Required action:
Search the entries for the word "pointerY". Copy every line that holds it.

****************

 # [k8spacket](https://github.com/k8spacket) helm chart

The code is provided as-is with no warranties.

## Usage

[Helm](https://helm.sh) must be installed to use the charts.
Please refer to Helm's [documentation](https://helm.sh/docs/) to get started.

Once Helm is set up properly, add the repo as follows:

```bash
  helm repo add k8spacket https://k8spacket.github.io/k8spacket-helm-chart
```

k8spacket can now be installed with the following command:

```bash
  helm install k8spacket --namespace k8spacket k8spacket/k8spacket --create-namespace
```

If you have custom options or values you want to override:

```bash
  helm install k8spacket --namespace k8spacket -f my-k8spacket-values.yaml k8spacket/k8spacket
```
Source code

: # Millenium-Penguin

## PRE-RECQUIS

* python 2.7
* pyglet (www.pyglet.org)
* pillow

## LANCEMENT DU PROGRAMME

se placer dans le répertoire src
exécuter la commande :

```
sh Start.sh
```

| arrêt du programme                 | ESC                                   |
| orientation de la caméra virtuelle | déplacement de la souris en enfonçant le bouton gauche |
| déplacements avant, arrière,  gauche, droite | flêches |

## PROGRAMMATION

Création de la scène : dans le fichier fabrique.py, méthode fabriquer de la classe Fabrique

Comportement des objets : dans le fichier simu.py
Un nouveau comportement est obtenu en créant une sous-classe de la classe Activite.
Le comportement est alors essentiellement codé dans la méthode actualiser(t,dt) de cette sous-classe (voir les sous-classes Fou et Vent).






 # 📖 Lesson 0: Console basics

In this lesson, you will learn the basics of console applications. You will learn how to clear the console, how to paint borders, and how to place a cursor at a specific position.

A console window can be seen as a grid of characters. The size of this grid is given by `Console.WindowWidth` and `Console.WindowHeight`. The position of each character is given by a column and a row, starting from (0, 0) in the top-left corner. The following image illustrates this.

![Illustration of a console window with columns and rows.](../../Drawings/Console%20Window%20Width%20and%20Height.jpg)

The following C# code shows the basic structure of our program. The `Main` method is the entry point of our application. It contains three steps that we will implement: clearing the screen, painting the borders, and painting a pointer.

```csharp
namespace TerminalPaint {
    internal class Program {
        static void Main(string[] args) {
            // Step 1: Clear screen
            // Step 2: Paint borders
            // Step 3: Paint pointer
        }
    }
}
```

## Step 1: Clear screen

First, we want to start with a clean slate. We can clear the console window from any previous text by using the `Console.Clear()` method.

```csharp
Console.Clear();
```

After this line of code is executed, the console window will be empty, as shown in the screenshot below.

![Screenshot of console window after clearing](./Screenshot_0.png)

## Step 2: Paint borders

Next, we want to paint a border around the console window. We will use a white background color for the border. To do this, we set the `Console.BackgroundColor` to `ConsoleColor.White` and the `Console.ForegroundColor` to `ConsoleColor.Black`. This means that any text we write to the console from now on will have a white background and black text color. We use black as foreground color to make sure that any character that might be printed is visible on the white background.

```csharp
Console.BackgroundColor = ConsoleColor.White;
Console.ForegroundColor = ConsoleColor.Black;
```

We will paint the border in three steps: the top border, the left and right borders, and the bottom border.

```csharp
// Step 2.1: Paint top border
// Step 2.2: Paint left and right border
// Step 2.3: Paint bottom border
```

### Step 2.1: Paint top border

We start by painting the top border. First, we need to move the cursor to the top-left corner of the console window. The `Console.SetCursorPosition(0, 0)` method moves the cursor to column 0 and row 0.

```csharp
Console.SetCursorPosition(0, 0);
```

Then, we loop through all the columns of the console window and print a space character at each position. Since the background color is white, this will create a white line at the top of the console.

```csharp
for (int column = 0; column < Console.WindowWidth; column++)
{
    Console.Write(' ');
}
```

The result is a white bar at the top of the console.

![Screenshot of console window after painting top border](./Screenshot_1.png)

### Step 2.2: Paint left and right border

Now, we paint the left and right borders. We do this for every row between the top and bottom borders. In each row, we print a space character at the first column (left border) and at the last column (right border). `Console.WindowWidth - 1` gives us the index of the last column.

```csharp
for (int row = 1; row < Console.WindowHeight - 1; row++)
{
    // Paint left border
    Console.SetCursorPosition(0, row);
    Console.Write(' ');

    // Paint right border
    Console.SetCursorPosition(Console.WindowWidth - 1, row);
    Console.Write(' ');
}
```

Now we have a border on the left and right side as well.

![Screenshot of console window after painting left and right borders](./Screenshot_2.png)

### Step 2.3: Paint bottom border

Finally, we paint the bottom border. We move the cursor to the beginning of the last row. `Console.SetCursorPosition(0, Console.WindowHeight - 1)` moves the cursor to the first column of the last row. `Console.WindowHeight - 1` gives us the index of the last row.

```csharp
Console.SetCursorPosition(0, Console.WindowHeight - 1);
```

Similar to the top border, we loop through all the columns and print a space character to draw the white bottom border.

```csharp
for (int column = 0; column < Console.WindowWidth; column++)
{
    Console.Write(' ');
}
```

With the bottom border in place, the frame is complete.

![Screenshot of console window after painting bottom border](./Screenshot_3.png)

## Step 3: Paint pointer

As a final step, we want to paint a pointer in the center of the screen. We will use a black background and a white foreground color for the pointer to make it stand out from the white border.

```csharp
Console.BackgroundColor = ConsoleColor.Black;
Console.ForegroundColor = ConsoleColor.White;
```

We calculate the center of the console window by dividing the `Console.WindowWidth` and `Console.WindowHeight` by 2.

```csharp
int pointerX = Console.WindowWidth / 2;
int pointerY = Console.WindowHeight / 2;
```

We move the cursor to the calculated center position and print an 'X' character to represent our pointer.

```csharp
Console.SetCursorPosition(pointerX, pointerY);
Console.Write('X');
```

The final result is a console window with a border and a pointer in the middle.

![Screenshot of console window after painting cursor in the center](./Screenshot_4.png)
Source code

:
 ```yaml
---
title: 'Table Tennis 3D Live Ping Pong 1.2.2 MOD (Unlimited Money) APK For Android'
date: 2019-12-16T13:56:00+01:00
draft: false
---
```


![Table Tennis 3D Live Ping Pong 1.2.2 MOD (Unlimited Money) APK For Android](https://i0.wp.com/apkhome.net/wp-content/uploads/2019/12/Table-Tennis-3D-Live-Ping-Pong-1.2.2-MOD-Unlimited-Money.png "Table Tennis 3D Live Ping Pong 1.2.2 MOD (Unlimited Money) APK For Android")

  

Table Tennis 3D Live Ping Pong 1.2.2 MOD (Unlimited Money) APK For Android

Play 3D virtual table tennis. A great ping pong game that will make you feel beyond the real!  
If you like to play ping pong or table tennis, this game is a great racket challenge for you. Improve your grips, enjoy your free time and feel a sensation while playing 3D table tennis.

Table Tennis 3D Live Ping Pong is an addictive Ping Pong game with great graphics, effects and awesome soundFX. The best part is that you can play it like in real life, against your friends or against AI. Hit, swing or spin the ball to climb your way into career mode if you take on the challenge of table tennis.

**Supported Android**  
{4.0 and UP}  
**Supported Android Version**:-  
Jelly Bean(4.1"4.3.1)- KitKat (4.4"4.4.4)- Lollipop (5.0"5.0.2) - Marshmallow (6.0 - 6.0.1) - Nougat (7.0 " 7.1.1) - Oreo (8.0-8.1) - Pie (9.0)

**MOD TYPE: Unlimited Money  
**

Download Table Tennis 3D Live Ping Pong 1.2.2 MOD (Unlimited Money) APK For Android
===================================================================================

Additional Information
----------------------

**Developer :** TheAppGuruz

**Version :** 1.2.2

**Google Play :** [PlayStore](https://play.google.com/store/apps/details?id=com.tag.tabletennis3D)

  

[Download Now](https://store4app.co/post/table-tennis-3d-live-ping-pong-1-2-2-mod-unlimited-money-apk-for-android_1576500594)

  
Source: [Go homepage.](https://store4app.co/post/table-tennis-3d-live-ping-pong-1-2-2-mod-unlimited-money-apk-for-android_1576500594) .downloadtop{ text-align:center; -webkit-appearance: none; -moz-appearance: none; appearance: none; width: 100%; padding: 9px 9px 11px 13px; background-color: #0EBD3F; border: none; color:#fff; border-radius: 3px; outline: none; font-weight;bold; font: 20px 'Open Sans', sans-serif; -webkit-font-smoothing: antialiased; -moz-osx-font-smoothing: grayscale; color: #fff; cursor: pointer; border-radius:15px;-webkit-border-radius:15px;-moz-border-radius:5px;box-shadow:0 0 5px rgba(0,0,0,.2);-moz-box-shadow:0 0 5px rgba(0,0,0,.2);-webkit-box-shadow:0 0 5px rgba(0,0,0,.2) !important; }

****************

Output:
int pointerY = Console.WindowHeight / 2;
Console.SetCursorPosition(pointerX, pointerY);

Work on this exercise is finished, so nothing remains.